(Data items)
+ + + + +

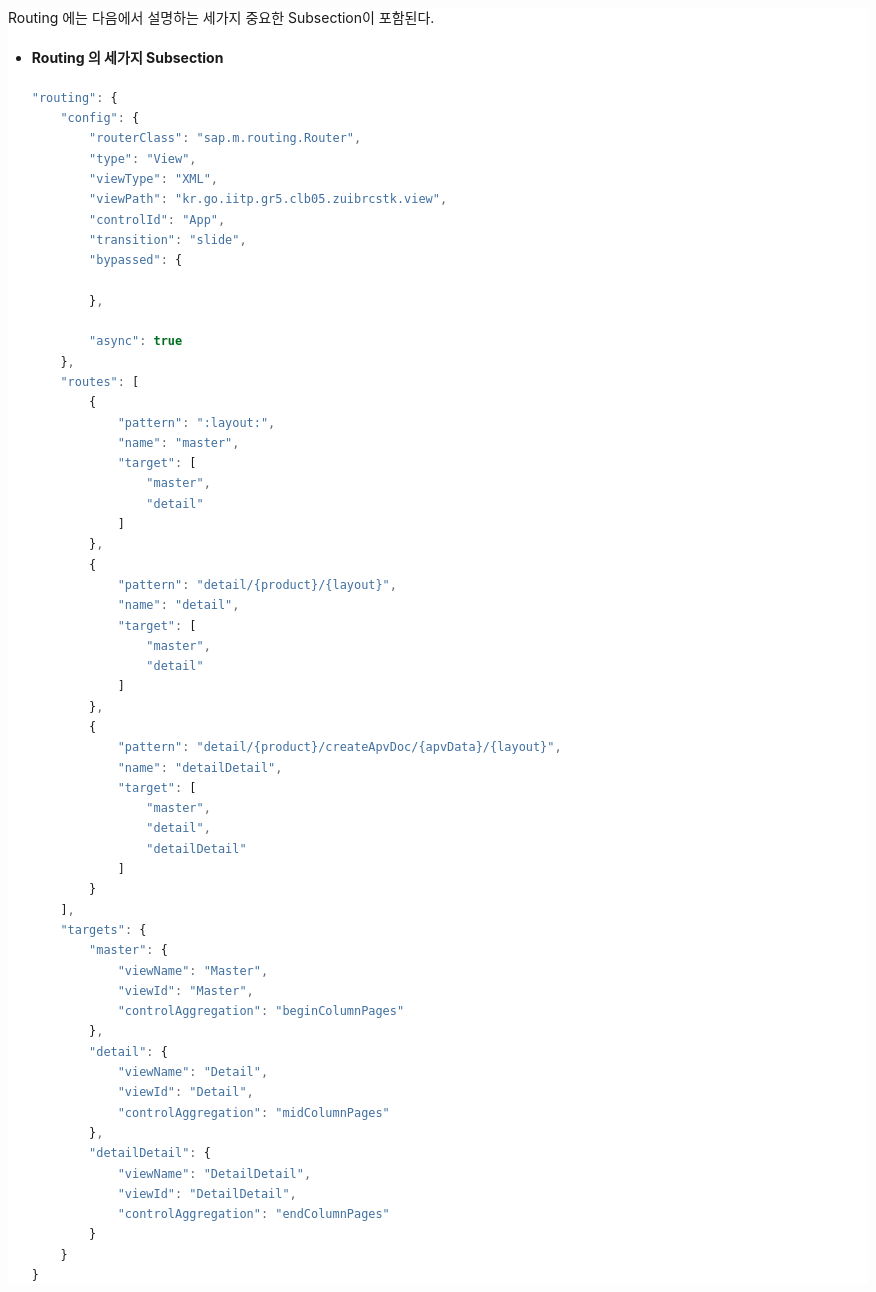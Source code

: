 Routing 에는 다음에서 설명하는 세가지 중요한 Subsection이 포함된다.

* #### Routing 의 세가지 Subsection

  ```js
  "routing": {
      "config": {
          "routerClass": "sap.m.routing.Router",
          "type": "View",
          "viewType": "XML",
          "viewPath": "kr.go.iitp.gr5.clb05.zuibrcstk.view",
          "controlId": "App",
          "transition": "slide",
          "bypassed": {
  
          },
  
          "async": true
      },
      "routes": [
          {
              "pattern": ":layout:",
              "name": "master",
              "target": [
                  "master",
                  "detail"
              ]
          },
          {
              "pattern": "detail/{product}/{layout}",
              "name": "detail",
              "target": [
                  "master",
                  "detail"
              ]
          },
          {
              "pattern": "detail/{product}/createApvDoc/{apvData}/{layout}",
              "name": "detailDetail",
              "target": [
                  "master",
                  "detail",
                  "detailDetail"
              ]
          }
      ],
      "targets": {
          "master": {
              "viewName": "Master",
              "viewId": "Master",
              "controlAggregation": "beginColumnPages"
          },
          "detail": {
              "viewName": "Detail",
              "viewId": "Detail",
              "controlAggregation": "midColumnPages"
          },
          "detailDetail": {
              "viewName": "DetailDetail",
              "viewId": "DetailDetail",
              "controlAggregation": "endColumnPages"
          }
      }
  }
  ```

+ + + + +

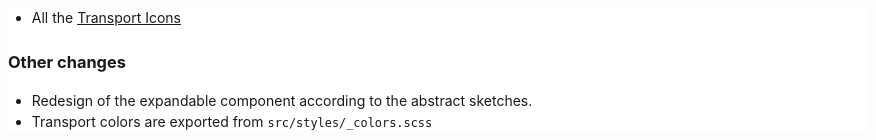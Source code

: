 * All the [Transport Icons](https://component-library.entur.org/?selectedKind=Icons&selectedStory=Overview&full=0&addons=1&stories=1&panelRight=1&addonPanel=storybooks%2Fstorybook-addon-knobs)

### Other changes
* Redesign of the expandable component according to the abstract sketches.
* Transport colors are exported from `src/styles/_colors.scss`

+ + + + +

WHAT YOU HAVE TO DO: Could you set down, word for word, only the lines above from the line with "the abstract sketches." to the line with "Transport colors are", including both?

RESULT OF THE TASK:
* Redesign of the expandable component according to the abstract sketches.
* Transport colors are exported from `src/styles/_colors.scss`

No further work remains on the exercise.